The focus detection optical system shown in FIG. 20 comprises, in order from a predetermine imaging plane I equivalent to the light receiving plane of an imaging device adapted to receive an image formed by a taking lens (not shown) toward a light receptor element array E, a field mask M placed near the predetermined imaging plane I and having a single aperture able to cover all range-finding points, a condenser lens L1 located near that, an aperture stop member S having a pair of apertures in the vertical and horizontal directions, a re-imaging lens member L2 having a pair of re-imaging lenses in the vertical, and the horizontal direction corresponding to the respective apertures, and a light receiving member E having a plurality of light receptor element arrays comprising light receptor elements in rows in the direction that the re-imaging lenses in pair form are lined up.
And, a pair of secondary object images formed by the re-imaging lenses are received so that there is a light intensity distribution obtained, corresponding to light beams coming from the respective pupils through any arbitrary focus detection area.
Then, a relative position relation between a pair of secondary object images received on the aforesaid light receptor element array is detected thereby detecting the focus position of the taking lens.
Such arrangement has a simplified construction; however, a wider range capable of focus, detection with a pair of re-imaging lenses alone would render it difficult to keep the flatness of the images, viz., field curvature in good enough shape. Of the sagittal (S) and meridional (M) image planes, it is thus necessary to tweak the field curvature of the meridional image plane in alignment with the direction of the light receptor element array.
Referring to how field curvature is in good enough shape, Patent Publication 4 teaches that one surface of the re-imaging lens is configured in an aspheric shape thereby correcting field curvature; however, processing into the aspheric shape is not easy, and any practical use of the aspheric surface is difficult, mainly because there is much difficulty in estimating aspheric parts.

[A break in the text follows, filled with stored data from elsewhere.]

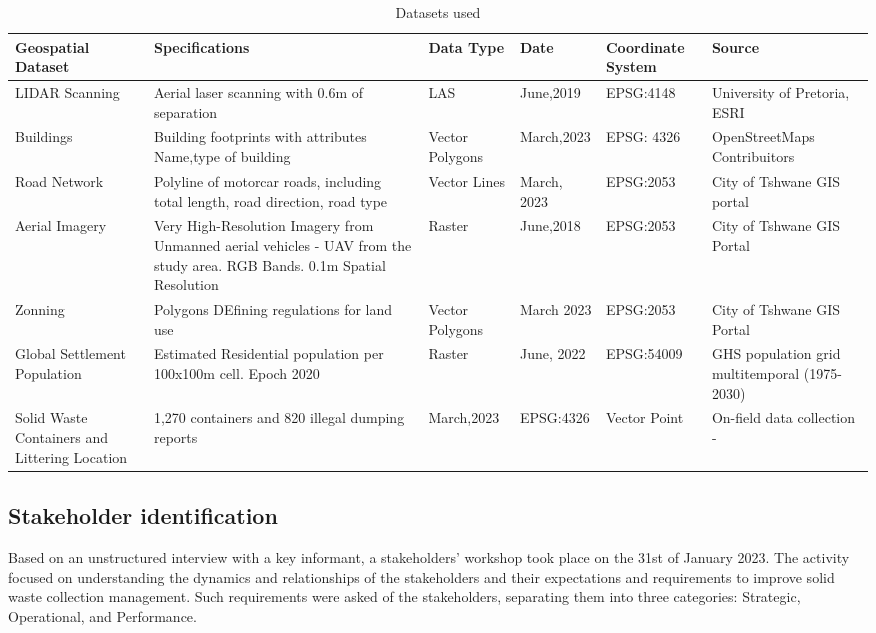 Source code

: \documentclass[authoryear,preprint,review,12pt]{elsarticle}
\begin{document}
    \begin{table}
        \centering
        \caption{Datasets used}
        \scriptsize
        \label{tab:Datasets}
        \begin{tabularx}{\linewidth}{X X X X X X}
            
            \toprule
            Geospatial Dataset & Specifications & Data Type & Date & Coordinate System & Source \\
            \midrule
            LIDAR Scanning & Aerial laser scanning with 0.6m of separation & LAS & June,2019&EPSG:4148&University of Pretoria, ESRI \\
            Buildings&Building footprints with attributes Name,type of building&Vector Polygons& March,2023&EPSG: 4326&OpenStreetMaps Contribuitors\\
            Road Network&Polyline of motorcar roads, including total length, road direction, road type&Vector Lines&March, 2023&EPSG:2053&City of Tshwane GIS portal\\
            Aerial Imagery&Very High-Resolution Imagery from Unmanned aerial vehicles - UAV from the study area. RGB Bands. 0.1m Spatial Resolution&Raster&June,2018&EPSG:2053&City of Tshwane GIS Portal\\
            Zonning&Polygons DEfining regulations for land use&Vector Polygons&March 2023&EPSG:2053&City of Tshwane GIS Portal\\
            Global Settlement Population&Estimated Residential population per 100x100m cell. Epoch 2020&Raster&June, 2022&EPSG:54009&GHS population grid multitemporal (1975-2030) \citep{Schiavina2022}\\
            Solid Waste Containers and Littering Location&1,270 containers and 820 illegal dumping reports &March,2023&EPSG:4326&Vector Point& On-field data collection - \citep{cardenasivanSolidWasteVirtualWorld2024}\\
            \bottomrule
        \end{tabularx}
    \end{table}

    \subsection{Stakeholder identification} \label{subsec:stakeholderIdent}
    Based on an unstructured interview with a key informant, a stakeholders’ workshop took place on the 31st of January 2023. The activity focused on understanding the dynamics and relationships of the stakeholders and their expectations and requirements to improve solid waste collection management. Such requirements were asked of the stakeholders, separating them into three categories: Strategic, Operational, and Performance.
\end{document}
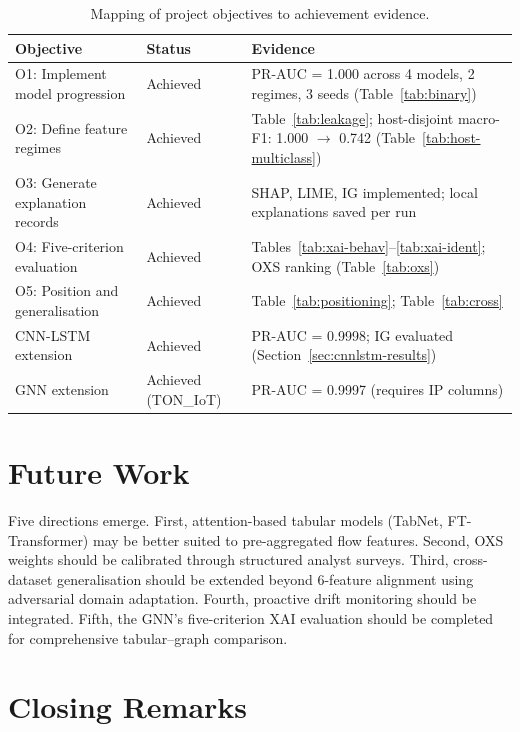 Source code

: \documentclass[12pt,a4paper]{report}
\begin{document}
\begin{table}[H]
\centering
\caption{Mapping of project objectives to achievement evidence.}
\label{tab:obj-achievement}
\small
\begin{tabular}{p{}lp{}}
\toprule
\textbf{Objective} & \textbf{Status} & \textbf{Evidence} \\
\midrule
O1: Implement model progression & Achieved & PR-AUC = 1.000 across 4 models, 2 regimes, 3 seeds (Table~\ref{tab:binary}) \\
\addlinespace
O2: Define feature regimes & Achieved & Table~\ref{tab:leakage}; host-disjoint macro-F1: 1.000 $\to$ 0.742 (Table~\ref{tab:host-multiclass}) \\
\addlinespace
O3: Generate explanation records & Achieved & SHAP, LIME, IG implemented; local explanations saved per run \\
\addlinespace
O4: Five-criterion evaluation & Achieved & Tables~\ref{tab:xai-behav}--\ref{tab:xai-ident}; OXS ranking (Table~\ref{tab:oxs}) \\
\addlinespace
O5: Position and generalisation & Achieved & Table~\ref{tab:positioning}; Table~\ref{tab:cross} \\
\addlinespace
CNN-LSTM extension & Achieved & PR-AUC = 0.9998; IG evaluated (Section~\ref{sec:cnnlstm-results}) \\
\addlinespace
GNN extension & Achieved (TON\_IoT) & PR-AUC = 0.9997 (requires IP columns) \\
\bottomrule
\end{tabular}
\end{table}

\section{Future Work}
\label{sec:future}

Five directions emerge. First, attention-based tabular models (TabNet, FT-Transformer) may be better suited to pre-aggregated flow features. Second, OXS weights should be calibrated through structured analyst surveys. Third, cross-dataset generalisation should be extended beyond 6-feature alignment using adversarial domain adaptation. Fourth, proactive drift monitoring should be integrated. Fifth, the GNN's five-criterion XAI evaluation should be completed for comprehensive tabular--graph comparison.

\section{Closing Remarks}
\label{sec:closing}
\end{document}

Patent Publication 3 teaches that the quantities of decentration of the entrance- and exit-side surfaces of the re-imaging lens are varied. This might work favorably for correction of field curvature, but works against decreasing the magnification (absolute value) of the focus detection optical system and achieving size reductions, because the quantity of decentration of the aperture stop and the quantity of decentration of the entrance-side surface of the re-imaging lens have the same sign whereas the quantity of decentration of the exit-side surface of the re-imaging lens has the opposite sign, rendering it difficult to make sure the refracting power of the exit-side surface. In short, as the radius of curvature of the exit-side surface of the re-imaging lens grows small, the lens is less and less likely to be in shape.
Patent Publication 2 teaches a focus detection optical system wherein the auxiliary lens is added to just before the re-imaging lens so that there are a total of two lenses involved: this might go in favor of correction of field curvature. However, more lenses are needed for the re-imaging lens, resulting in increased parts costs. Further, the main refracting power is shared by only the exit-side surface of the re-imaging lens; this works against decreasing the magnification (absolute value) and size reductions.
The invention has for its object to provide an imaging apparatus equipped with a focus detection optical system that has a simplified construction capable of covering a wide focus detection area without using more components.